Scaling large language models (LLMs) improves performance but dramatically increases inference costs. The feed-forward network (FFN), consuming approximately 70\% of inference compute, represents a critical bottleneck, particularly in large batch size scenarios. While mixture-of-experts (MoE) architectures leverage activation sparsity for efficiency, converting existing dense models to MoEs traditionally requires resource-intensive continual pre-training. We present CMoE, a framework that rapidly transforms dense LLMs into MoEs without training. The key innovation lies in analyzing FFN neuron activations to partition them into shared (always active) and routed experts. Routed neurons are clustered using a balanced assignment algorithm, and a differentiable router is constructed analytically from activation statistics, enabling immediate deployment or optional lightweight fine-tuning. Experiments demonstrate that, with activation ratio of 75\%, it achieves remarkable results, delivering lossless precision in terms of perplexity while still maintaining a 5\% acceleration.
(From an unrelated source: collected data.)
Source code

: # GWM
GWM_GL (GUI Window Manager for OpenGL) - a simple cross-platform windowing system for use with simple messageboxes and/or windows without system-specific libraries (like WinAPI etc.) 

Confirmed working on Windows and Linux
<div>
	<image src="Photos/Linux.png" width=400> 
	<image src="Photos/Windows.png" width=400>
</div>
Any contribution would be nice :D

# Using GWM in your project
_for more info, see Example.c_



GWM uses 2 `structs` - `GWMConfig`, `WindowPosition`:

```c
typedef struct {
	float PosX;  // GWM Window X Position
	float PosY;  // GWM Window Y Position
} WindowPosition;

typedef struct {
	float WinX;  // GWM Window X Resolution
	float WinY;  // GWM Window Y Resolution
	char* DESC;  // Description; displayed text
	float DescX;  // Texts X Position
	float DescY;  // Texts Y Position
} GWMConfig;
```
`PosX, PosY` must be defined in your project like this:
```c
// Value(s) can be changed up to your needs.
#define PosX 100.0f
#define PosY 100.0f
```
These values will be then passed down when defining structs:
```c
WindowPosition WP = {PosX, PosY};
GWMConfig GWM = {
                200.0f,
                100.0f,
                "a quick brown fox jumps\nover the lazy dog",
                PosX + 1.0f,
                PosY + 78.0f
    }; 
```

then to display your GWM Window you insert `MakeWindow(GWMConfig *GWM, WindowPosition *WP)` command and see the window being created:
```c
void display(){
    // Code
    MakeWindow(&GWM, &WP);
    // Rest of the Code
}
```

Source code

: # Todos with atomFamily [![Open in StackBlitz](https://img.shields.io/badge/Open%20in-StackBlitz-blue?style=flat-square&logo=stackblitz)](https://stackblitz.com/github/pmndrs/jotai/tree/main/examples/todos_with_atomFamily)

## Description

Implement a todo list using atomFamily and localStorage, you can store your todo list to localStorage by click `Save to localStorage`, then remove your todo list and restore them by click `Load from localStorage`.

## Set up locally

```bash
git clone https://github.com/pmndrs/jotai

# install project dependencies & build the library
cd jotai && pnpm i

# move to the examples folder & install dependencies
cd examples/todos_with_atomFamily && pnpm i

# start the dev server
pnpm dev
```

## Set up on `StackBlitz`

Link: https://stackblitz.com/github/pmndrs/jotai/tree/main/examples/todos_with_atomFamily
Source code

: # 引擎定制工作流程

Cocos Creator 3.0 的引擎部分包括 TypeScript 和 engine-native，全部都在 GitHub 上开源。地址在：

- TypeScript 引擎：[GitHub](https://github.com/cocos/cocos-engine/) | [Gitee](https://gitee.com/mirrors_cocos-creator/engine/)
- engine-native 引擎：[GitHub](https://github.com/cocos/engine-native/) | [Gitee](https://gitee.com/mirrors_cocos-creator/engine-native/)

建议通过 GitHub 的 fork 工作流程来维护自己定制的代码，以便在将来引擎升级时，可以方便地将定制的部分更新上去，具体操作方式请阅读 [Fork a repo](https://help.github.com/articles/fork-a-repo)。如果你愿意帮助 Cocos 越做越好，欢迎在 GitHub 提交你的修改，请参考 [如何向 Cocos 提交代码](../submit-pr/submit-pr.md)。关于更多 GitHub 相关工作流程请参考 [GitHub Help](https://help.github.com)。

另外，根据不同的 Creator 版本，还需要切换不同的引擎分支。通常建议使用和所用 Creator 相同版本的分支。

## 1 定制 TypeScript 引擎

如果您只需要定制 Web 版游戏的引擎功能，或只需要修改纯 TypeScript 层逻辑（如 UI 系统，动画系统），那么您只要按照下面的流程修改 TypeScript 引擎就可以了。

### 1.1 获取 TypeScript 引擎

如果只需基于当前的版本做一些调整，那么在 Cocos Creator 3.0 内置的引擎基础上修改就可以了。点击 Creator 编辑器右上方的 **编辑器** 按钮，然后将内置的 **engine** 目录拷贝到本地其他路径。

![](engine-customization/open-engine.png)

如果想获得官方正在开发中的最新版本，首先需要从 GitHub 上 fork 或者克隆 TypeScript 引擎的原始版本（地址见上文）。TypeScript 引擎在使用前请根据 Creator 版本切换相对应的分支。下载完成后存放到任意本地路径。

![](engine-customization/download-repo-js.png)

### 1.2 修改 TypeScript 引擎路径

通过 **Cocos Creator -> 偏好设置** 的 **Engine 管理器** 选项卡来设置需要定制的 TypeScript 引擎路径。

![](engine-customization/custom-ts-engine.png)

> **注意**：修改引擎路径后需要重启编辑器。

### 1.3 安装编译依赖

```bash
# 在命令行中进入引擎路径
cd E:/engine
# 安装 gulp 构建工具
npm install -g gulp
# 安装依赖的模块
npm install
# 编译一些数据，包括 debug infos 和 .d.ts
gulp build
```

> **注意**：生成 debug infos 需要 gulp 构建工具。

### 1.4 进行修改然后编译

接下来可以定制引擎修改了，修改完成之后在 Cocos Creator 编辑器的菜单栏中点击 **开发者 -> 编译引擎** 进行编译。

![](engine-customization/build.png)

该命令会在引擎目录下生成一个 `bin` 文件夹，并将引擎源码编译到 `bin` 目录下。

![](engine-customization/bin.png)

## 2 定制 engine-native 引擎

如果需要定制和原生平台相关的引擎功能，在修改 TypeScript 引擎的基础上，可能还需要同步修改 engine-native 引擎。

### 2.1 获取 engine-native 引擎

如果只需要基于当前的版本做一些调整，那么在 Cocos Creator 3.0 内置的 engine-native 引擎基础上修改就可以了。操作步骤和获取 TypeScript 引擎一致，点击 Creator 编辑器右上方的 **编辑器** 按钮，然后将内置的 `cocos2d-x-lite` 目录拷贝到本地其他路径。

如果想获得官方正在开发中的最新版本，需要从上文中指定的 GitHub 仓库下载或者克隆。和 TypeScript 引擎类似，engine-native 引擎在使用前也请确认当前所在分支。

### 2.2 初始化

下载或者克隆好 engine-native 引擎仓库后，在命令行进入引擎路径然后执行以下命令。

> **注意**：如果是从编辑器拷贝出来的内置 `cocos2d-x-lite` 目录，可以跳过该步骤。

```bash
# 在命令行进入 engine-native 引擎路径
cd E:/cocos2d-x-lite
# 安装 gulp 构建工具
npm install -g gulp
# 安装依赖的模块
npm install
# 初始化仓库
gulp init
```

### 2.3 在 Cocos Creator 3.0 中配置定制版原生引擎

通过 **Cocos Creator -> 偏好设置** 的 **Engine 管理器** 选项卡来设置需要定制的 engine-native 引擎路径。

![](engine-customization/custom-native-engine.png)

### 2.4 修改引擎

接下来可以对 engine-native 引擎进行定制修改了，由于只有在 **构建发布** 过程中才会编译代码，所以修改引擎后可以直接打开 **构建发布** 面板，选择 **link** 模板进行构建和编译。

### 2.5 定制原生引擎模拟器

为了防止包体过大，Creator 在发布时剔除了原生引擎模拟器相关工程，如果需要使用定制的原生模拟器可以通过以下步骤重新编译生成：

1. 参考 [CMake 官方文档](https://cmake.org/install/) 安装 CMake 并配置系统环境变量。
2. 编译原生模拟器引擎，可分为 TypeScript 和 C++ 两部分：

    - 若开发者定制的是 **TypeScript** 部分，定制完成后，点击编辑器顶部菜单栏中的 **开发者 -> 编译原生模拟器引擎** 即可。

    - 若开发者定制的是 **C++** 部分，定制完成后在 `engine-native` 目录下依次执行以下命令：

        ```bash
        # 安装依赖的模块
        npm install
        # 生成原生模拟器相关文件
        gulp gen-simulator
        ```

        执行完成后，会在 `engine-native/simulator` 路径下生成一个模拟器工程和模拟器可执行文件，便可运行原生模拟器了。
Further experiments reveal that a CMoE configuration activating just 25\% of parameters reduces end-to-end latency by 1.5x while preserving usable perplexity without additional training. Moreover, a brief LoRA fine-tuning process (requiring only 1 hour and 2,000 samples) successfully recovers over 76\% of the dense model's downstream accuracy. By effectively balancing performance and efficiency, CMoE offers a viable path forward for deploying LLMs in real-world scenarios where computational resources are limited. We make our code publicly available at https://github.com/JarvisPei/CMoE.

Paper Structure

This paper contains 14 sections, 27 equations, 4 figures, 7 tables.

Figures (4)

  • Figure 1: The overview of our proposed CMoE.
  • Figure 2: Trade-off between Model Performance (PPL) and Construction Time with Increasing Fine-tuning Data (WikiText-2 samples, $25\%$ activation).
  • Figure 3: Effect of Load Balancing on expert utilization in Llama-2 7B final block ($25\%$ activation).
  • Figure A.1: The proposed framework, CMoE, and the numerical analysis on its effectiveness.